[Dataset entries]

--- START ---

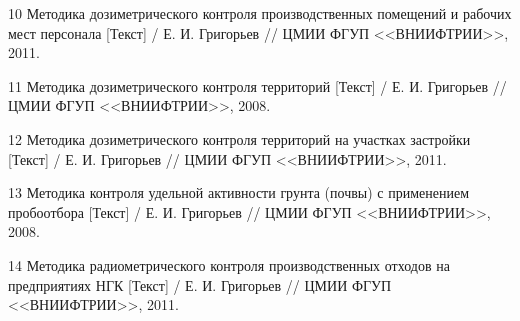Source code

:     10 Методика дозиметрического контроля производственных помещений и рабочих 
        мест персонала [Текст] / Е. И. Григорьев // ЦМИИ ФГУП <<ВНИИФТРИИ>>, 
        2011.

    11 Методика дозиметрического контроля территорий [Текст] / 
        Е. И. Григорьев // ЦМИИ ФГУП <<ВНИИФТРИИ>>, 2008.

    12 Методика дозиметрического контроля территорий на участках застройки 
        [Текст] / Е. И. Григорьев // ЦМИИ ФГУП <<ВНИИФТРИИ>>, 2011.

    13 Методика контроля удельной активности грунта (почвы) с применением 
        пробоотбора [Текст] / Е. И. Григорьев // ЦМИИ ФГУП <<ВНИИФТРИИ>>, 
        2008.

    14 Методика радиометрического контроля производственных отходов на 
        предприятиях НГК [Текст] / Е. И. Григорьев // ЦМИИ ФГУП <<ВНИИФТРИИ>>, 
        2011.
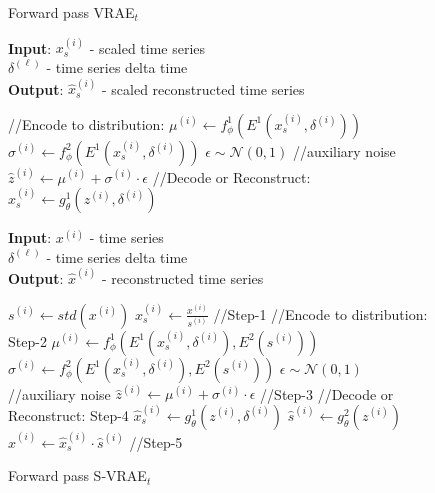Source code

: \begin{figure}[t!]
\begin{minipage}[t]{0.48\textwidth}
\centering
\begin{algorithm}[H] 
\caption{Forward pass VRAE$_t$}
\label{alg:vrae}
\hspace*{\algorithmicindent} \textbf{Input}: $x_s^{(i)}$ - scaled time series\\ %
\hspace*{\algorithmicindent} \hspace{0.18\textwidth} $\delta^{(\ell)}$ - time series delta time  \\
\hspace*{\algorithmicindent} \textbf{Output}:  $\hat{x}_s^{(i)}$ - scaled reconstructed time series
\begin{algorithmic}[1]
\State //Encode to distribution:%
\State  $\mu^{(i)} \gets f_{\phi}^1\left( E^1(x_s^{(i)}, \delta^{(i)}) \right)$
\State $\sigma^{(i)} \gets f_{\phi}^2\left( E^1(x_s^{(i)}, \delta^{(i)}) \right)$
\State $\epsilon\sim \mathcal{N}(0,1)$ //auxiliary noise
\State $\hat{z}^{(i)} \gets \mu^{(i)} + \sigma^{(i)} \cdot \epsilon$
\State //Decode or Reconstruct:
\State $\hat{x}_s^{(i)} \gets g_{\theta}^1\left( z^{(i)}, \delta^{(i)} \right)$
\end{algorithmic} 
\end{algorithm}
\end{minipage}
\hfill
\begin{minipage}[t]{0.48\textwidth}
\centering
\begin{algorithm}[H] 
\caption{Forward pass S-VRAE$_t$}
\label{alg:s-vrae}
\hspace*{\algorithmicindent} \textbf{Input}: $x^{(i)}$ - time series\\ %
\hspace*{\algorithmicindent} \hspace{0.18\textwidth} $\delta^{(\ell)}$ - time series delta time \\
\hspace*{\algorithmicindent} \textbf{Output}:  $\hat{x}^{(i)}$ - reconstructed time series
\begin{algorithmic}[1]
\State $s^{(i)} \gets std(x^{(i)})$
\State  $x_s^{(i)} \gets \frac{x^{(i)}}{s^{(i)}}$ //Step-1
\State //Encode to distribution: Step-2 %
\State  $\mu^{(i)} \gets f_{\phi}^1\left( E^1(x_s^{(i)}, \delta^{(i)}), E^2(s^{(i)}) \right)$
\State $\sigma^{(i)} \gets f_{\phi}^2\left( E^1(x_s^{(i)}, \delta^{(i)}), E^2(s^{(i)}) \right)$
\State $\epsilon\sim \mathcal{N}(0,1)$ //auxiliary noise
\State $\hat{z}^{(i)} \gets \mu^{(i)} + \sigma^{(i)} \cdot \epsilon$ //Step-3
\State //Decode or Reconstruct: Step-4
\State $\hat{x}_s^{(i)} \gets g_{\theta}^1\left( z^{(i)}, \delta^{(i)} \right)$
\State $\hat{s}^{(i)} \gets g_{\theta}^2\left( z^{(i)} \right)$
\State $\hat{x}^{(i)} \gets \hat{x}_s^{(i)} \cdot \hat{s}^{(i)}$ //Step-5
\end{algorithmic} 
\end{algorithm}
\end{minipage}
\end{figure}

--- END ---

**EXERCISE PROMPT:** Pictures are to be left out when the entries above are repeated exactly.

**ANSWER TO THE EXERCISE:**
Source code

:     10 Методика дозиметрического контроля производственных помещений и рабочих 
        мест персонала [Текст] / Е. И. Григорьев // ЦМИИ ФГУП <<ВНИИФТРИИ>>, 
        2011.

    11 Методика дозиметрического контроля территорий [Текст] / 
        Е. И. Григорьев // ЦМИИ ФГУП <<ВНИИФТРИИ>>, 2008.

    12 Методика дозиметрического контроля территорий на участках застройки 
        [Текст] / Е. И. Григорьев // ЦМИИ ФГУП <<ВНИИФТРИИ>>, 2011.

    13 Методика контроля удельной активности грунта (почвы) с применением 
        пробоотбора [Текст] / Е. И. Григорьев // ЦМИИ ФГУП <<ВНИИФТРИИ>>, 
        2008.

    14 Методика радиометрического контроля производственных отходов на 
        предприятиях НГК [Текст] / Е. И. Григорьев // ЦМИИ ФГУП <<ВНИИФТРИИ>>, 
        2011.
Source code

: \begin{figure}[t!]
\begin{minipage}[t]{0.48\textwidth}
\centering
\begin{algorithm}[H] 
\caption{Forward pass VRAE$_t$}
\label{alg:vrae}
\hspace*{\algorithmicindent} \textbf{Input}: $x_s^{(i)}$ - scaled time series\\ %
\hspace*{\algorithmicindent} \hspace{0.18\textwidth} $\delta^{(\ell)}$ - time series delta time  \\
\hspace*{\algorithmicindent} \textbf{Output}:  $\hat{x}_s^{(i)}$ - scaled reconstructed time series
\begin{algorithmic}[1]
\State //Encode to distribution:%
\State  $\mu^{(i)} \gets f_{\phi}^1\left( E^1(x_s^{(i)}, \delta^{(i)}) \right)$
\State $\sigma^{(i)} \gets f_{\phi}^2\left( E^1(x_s^{(i)}, \delta^{(i)}) \right)$
\State $\epsilon\sim \mathcal{N}(0,1)$ //auxiliary noise
\State $\hat{z}^{(i)} \gets \mu^{(i)} + \sigma^{(i)} \cdot \epsilon$
\State //Decode or Reconstruct:
\State $\hat{x}_s^{(i)} \gets g_{\theta}^1\left( z^{(i)}, \delta^{(i)} \right)$
\end{algorithmic} 
\end{algorithm}
\end{minipage}
\hfill
\begin{minipage}[t]{0.48\textwidth}
\centering
\begin{algorithm}[H] 
\caption{Forward pass S-VRAE$_t$}
\label{alg:s-vrae}
\hspace*{\algorithmicindent} \textbf{Input}: $x^{(i)}$ - time series\\ %
\hspace*{\algorithmicindent} \hspace{0.18\textwidth} $\delta^{(\ell)}$ - time series delta time \\
\hspace*{\algorithmicindent} \textbf{Output}:  $\hat{x}^{(i)}$ - reconstructed time series
\begin{algorithmic}[1]
\State $s^{(i)} \gets std(x^{(i)})$
\State  $x_s^{(i)} \gets \frac{x^{(i)}}{s^{(i)}}$ //Step-1
\State //Encode to distribution: Step-2 %
\State  $\mu^{(i)} \gets f_{\phi}^1\left( E^1(x_s^{(i)}, \delta^{(i)}), E^2(s^{(i)}) \right)$
\State $\sigma^{(i)} \gets f_{\phi}^2\left( E^1(x_s^{(i)}, \delta^{(i)}), E^2(s^{(i)}) \right)$
\State $\epsilon\sim \mathcal{N}(0,1)$ //auxiliary noise
\State $\hat{z}^{(i)} \gets \mu^{(i)} + \sigma^{(i)} \cdot \epsilon$ //Step-3
\State //Decode or Reconstruct: Step-4
\State $\hat{x}_s^{(i)} \gets g_{\theta}^1\left( z^{(i)}, \delta^{(i)} \right)$
\State $\hat{s}^{(i)} \gets g_{\theta}^2\left( z^{(i)} \right)$
\State $\hat{x}^{(i)} \gets \hat{x}_s^{(i)} \cdot \hat{s}^{(i)}$ //Step-5
\end{algorithmic} 
\end{algorithm}
\end{minipage}
\end{figure}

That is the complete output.